Citrus City Records’ new shoegaze recruit Keep is beginning to make waves in the Richmond music scene. The duo released their first full-length album, For Your Joy back was released in June and with distortion, dissonant vocals, and industrial sounds, Wes Smithers (guitarist) and Nick Yetka (drummer/vocals) are becoming names to know if you don’t already.
Keep has appeared on national shoegaze radio stations, but Smithers commented that he doesn’t like to put themselves into boxes.
“Honestly, we just like to be called a ‘rock band,’” he said.
The two have been playing music together since they were 14 in Chesapeake and in 2014, they made their way to Richmond to record their first EP, Hypnosis for Sleep.
“We traveled to Richmond to record with our friend Ian, ended up moving to Richmond a month afterwards, and went on our first tour,” Smithers said.
The duo’s second EP, Psychorama, Keep’s second EP followed a year later in November. The record was released by Cleveland, Ohio’s Mayfly Records.
“Bob Farley at Mayfly helped us find a home away from Virginia,” Yetka said. “…No tour followed, so we went straight into writing our album.”
Wishing to take their music to a new level of quality, Keep linked up with Jeff Zeigler at Uniform Recording in Philadelphia known for producing albums for The War on Drugs and Kurt Vile as well as now disbanded Richmond group White Laces.
“When we were in high school, we were really into this band Nothing, and they recorded at Uniform, “Smithers said. That was basically our avenue to Zeigler.”
For their most recent release, Yetka and Smithers turned to Citrus City Records’ Manny Lemus last year to help with distribution and promotion.
“Manny is just a really cool guy helping us get our music out there,” Smithers said. “We released the album through Bandcamp, and Citrus City put out the cassettes.”
The local indie label has been churning out cassettes for some of RVA’s finest lately including Fat Spirit, Young Scum, Camp Howard and Lance Bangs.
When it came to the division of labor, both Smithers and Yetka wrote their own instrumentation, but Yetka wrote the lyrics.
“The album discusses the duo’s personal issues, perspectives on mental health, and how actions and consequences that arise between people affect them,” Yetka said.
Even though writing the album took about a year, the actual recording sessions only took two weeks. At that time, a friend of the duo, Calvin Lauber of Ardent Studios in Memphis, offered to mix and master For Your Joy and the bandmates were glad to have him.
“His mixing made the album credits more impressive, plus he’s the homie,” Smithers said.
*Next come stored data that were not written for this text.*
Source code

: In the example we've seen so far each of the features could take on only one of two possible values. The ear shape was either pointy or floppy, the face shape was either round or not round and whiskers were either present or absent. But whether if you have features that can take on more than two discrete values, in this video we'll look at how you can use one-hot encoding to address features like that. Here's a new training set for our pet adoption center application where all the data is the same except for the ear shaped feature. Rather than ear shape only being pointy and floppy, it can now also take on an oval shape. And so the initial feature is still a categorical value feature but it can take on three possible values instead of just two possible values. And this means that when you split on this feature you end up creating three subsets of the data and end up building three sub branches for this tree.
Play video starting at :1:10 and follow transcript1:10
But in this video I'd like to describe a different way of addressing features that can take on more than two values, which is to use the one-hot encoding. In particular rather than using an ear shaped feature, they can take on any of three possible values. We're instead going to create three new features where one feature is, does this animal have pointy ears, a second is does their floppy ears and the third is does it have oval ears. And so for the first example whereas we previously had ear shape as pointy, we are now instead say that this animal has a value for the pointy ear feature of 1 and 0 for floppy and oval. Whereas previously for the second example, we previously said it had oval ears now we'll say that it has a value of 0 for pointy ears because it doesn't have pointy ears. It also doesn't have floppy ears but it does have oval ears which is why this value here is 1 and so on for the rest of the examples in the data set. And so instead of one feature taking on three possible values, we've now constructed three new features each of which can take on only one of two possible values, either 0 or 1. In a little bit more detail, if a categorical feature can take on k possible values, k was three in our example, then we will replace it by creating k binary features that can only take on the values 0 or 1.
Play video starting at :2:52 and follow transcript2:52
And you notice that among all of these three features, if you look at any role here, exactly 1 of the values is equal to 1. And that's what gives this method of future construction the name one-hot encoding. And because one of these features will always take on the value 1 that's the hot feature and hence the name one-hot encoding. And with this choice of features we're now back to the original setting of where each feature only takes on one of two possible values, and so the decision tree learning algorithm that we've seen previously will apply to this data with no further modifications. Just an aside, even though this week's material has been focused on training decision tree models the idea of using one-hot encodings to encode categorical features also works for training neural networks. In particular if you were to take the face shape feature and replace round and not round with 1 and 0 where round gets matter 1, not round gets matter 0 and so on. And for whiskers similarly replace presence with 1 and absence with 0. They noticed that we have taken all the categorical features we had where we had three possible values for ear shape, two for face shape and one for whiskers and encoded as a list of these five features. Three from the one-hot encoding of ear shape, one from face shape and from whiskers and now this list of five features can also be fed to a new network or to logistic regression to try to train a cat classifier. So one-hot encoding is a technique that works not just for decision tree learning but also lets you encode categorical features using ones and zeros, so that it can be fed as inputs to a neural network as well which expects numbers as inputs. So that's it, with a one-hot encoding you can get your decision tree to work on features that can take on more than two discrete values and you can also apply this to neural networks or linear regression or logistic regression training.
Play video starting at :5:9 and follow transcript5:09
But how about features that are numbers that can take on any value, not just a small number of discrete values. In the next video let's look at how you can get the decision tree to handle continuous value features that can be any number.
Keep has done something remarkable with their latest release, and one can see why the duo has a hard time trying to define their genre. The 10-track album blends elements of shoegaze, doom metal, and electronic into a seamless product. The track “Man Made It” is a perfect example of the blending of all these together. It swells with tempo, adding and dropping distortion with churning chords, all to end at the lofty chorus: “Feet don’t touch the ground / Ear don’t like the sound.”
For Your Joy comes to life in the second track, “Temporal Drift” with its use of melodic riffs, electronic keyboard tones, and introspective lyrics. However, the track immediately following, “Welcome To,” uses distorted guitar, switching the shoegaze atmosphere to a more grungy, gothic ambiance. Most of the album morphs between these hard sounds, until the very last. “7 Days” is the most unique track from the album as it leaves more room than any in this ballad form for the listener to absorb Yetka’s lyrics. The hollowness here is Keep’s sound personified.
“My favorite song is ‘7 Days,’ and it is the last one we recorded. It is just Nick’s vocals and my guitar. It just means the most to me, personally,” Smithers said.
Be sure to catch Keep at their upcoming show on Sept. 7 at Strange Matter alongside True Body, Ó (fka Eskimeaux), and Hoops.